• Data under study:
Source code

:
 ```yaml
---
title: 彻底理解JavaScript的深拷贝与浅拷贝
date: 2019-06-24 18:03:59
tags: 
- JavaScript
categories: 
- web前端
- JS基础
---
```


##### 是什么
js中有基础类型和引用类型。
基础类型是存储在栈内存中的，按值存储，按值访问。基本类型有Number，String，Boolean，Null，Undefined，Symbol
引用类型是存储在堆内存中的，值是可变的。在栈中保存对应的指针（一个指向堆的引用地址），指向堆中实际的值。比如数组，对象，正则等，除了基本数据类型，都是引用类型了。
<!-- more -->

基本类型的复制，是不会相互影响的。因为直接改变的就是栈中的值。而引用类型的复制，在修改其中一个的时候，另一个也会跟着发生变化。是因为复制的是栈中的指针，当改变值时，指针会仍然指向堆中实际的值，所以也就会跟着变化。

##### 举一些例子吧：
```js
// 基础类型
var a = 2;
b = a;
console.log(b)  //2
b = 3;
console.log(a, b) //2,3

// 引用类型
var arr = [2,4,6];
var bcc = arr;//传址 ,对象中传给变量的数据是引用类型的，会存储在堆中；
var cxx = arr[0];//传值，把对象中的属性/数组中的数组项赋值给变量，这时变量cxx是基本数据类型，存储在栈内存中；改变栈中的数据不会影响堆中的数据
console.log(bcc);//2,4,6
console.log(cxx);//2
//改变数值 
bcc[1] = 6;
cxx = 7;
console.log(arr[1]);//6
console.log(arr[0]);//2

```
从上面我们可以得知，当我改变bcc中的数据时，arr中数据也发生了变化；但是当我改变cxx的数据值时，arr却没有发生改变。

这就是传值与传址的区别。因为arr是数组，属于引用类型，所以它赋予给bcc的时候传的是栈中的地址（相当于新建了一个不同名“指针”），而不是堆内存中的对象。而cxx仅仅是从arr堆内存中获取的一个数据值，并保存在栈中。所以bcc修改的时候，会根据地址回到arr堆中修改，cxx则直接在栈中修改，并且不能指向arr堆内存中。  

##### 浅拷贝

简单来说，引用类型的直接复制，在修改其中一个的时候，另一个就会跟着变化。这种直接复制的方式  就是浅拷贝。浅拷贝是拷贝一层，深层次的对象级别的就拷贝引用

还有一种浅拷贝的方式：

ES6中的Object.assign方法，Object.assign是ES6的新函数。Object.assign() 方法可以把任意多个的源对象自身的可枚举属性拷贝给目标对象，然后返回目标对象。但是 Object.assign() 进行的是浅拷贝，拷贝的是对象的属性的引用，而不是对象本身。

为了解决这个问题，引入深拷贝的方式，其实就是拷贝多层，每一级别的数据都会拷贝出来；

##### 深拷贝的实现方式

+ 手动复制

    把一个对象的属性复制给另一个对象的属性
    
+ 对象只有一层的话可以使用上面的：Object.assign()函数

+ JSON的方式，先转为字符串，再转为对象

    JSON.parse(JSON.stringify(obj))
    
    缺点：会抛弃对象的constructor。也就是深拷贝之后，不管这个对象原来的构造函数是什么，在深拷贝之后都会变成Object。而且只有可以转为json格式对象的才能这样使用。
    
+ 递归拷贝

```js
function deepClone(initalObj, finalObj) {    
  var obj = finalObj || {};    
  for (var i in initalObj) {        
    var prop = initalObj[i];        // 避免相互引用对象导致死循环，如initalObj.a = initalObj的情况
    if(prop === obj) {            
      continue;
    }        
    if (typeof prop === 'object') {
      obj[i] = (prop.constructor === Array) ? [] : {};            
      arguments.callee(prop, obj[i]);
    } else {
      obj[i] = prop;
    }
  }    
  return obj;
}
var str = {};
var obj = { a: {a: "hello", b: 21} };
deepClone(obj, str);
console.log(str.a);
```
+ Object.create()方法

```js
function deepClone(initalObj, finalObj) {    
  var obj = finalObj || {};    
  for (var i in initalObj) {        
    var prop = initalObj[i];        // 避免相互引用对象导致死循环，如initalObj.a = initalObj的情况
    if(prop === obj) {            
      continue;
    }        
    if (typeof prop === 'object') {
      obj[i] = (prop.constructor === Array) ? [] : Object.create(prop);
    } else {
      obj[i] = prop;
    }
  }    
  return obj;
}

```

• What is being asked: Write only the number of lines in the entries where the string "console" occurs.

• Finished task: 7